• Work to be completed
Reproduce the whole of the records exactly, and make sure no picture is carried into the result.

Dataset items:
======
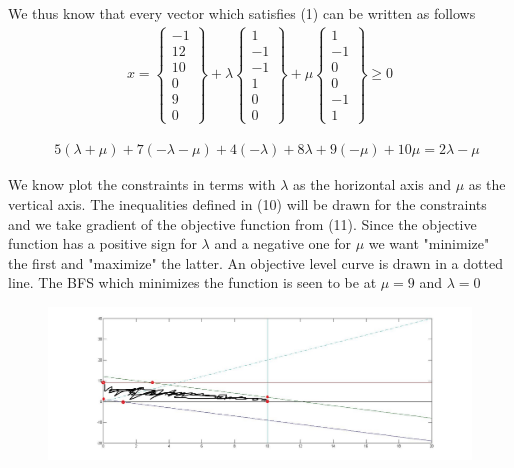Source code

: \documentclass{article}
\begin{document}
  We thus know that every vector which satisfies (1) can be written as
  follows
  \begin{align}
  	x = 
  \begin{Bmatrix} -1 \\ 12 \\10 \\0 \\9 \\0   	\end{Bmatrix}
  + \lambda \begin{Bmatrix} 1 \\ -1 \\ -1 \\ 1 \\0 \\ 0   \end{Bmatrix}
  + \mu \begin{Bmatrix}  1 \\ -1 \\ 0 \\ 0 \\ -1  \\1  \end{Bmatrix} \ge 0
  \end{align}
  
   \begin{align}
    \quad 5(\lambda + \mu) + 7(-\lambda - \mu) + 4(-\lambda) + 8\lambda + 9(-\mu)  +10 \mu = 2\lambda - \mu 
   \end{align}
	
	\clearpage
	
	We know plot the constraints in terms with $\lambda$ as the horizontal axis and $\mu$ as the vertical axis. The inequalities defined in (10) will be drawn for the constraints and we take gradient of the objective function from (11). Since the objective function has a positive sign for $\lambda$ and a negative one for $\mu$ we want "minimize" the first and "maximize" the latter. An objective level curve is drawn in a dotted line. The BFS which minimizes the function is seen to be at $\mu = 9$ and $\lambda=0$
	
	\begin{figure}[htpb]
		\includegraphics[width = \textwidth]{untitled}
	\end{figure}
	
\end{document}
======
• Solution for this problem
Source code

: \documentclass{article}
\begin{document}
  We thus know that every vector which satisfies (1) can be written as
  follows
  \begin{align}
  	x = 
  \begin{Bmatrix} -1 \\ 12 \\10 \\0 \\9 \\0   	\end{Bmatrix}
  + \lambda \begin{Bmatrix} 1 \\ -1 \\ -1 \\ 1 \\0 \\ 0   \end{Bmatrix}
  + \mu \begin{Bmatrix}  1 \\ -1 \\ 0 \\ 0 \\ -1  \\1  \end{Bmatrix} \ge 0
  \end{align}
  
   \begin{align}
    \quad 5(\lambda + \mu) + 7(-\lambda - \mu) + 4(-\lambda) + 8\lambda + 9(-\mu)  +10 \mu = 2\lambda - \mu 
   \end{align}
	
	\clearpage
	
	We know plot the constraints in terms with $\lambda$ as the horizontal axis and $\mu$ as the vertical axis. The inequalities defined in (10) will be drawn for the constraints and we take gradient of the objective function from (11). Since the objective function has a positive sign for $\lambda$ and a negative one for $\mu$ we want "minimize" the first and "maximize" the latter. An objective level curve is drawn in a dotted line. The BFS which minimizes the function is seen to be at $\mu = 9$ and $\lambda=0$
	
	\begin{figure}[htpb]
		\includegraphics[width = \textwidth]{untitled}
	\end{figure}
	
\end{document}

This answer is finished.